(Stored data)
────────────────

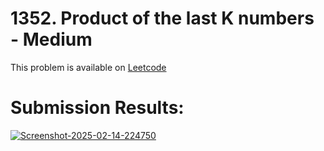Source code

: # 1352. Product of the last K numbers - Medium

This problem is available on [Leetcode](https://leetcode.com/problems/product-of-the-last-k-numbers/description/)

# Submission Results:

<a href="https://ibb.co/60FWCkZX"><img src="https://i.ibb.co/pjdLFSPh/Screenshot-2025-02-14-224750.png" alt="Screenshot-2025-02-14-224750" border="0"></a>

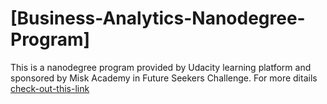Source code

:# [Business-Analytics-Nanodegree-Program]
This is a nanodegree program provided by Udacity learning platform and sponsored by Misk Academy in Future Seekers Challenge. For more ditails [check-out-this-link]((https://www.udacity.com/course/business-analytics-nanodegree--nd098))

────────────────

Work task
Print the records word for word and exclude any picture they hold.

Reply
Source code

: # 1352. Product of the last K numbers - Medium

This problem is available on [Leetcode](https://leetcode.com/problems/product-of-the-last-k-numbers/description/)

# Submission Results:

<a href="https://ibb.co/60FWCkZX"><img src="https://i.ibb.co/pjdLFSPh/Screenshot-2025-02-14-224750.png" alt="Screenshot-2025-02-14-224750" border="0"></a>

Source code

:# [Business-Analytics-Nanodegree-Program]
This is a nanodegree program provided by Udacity learning platform and sponsored by Misk Academy in Future Seekers Challenge. For more ditails [check-out-this-link]((https://www.udacity.com/course/business-analytics-nanodegree--nd098))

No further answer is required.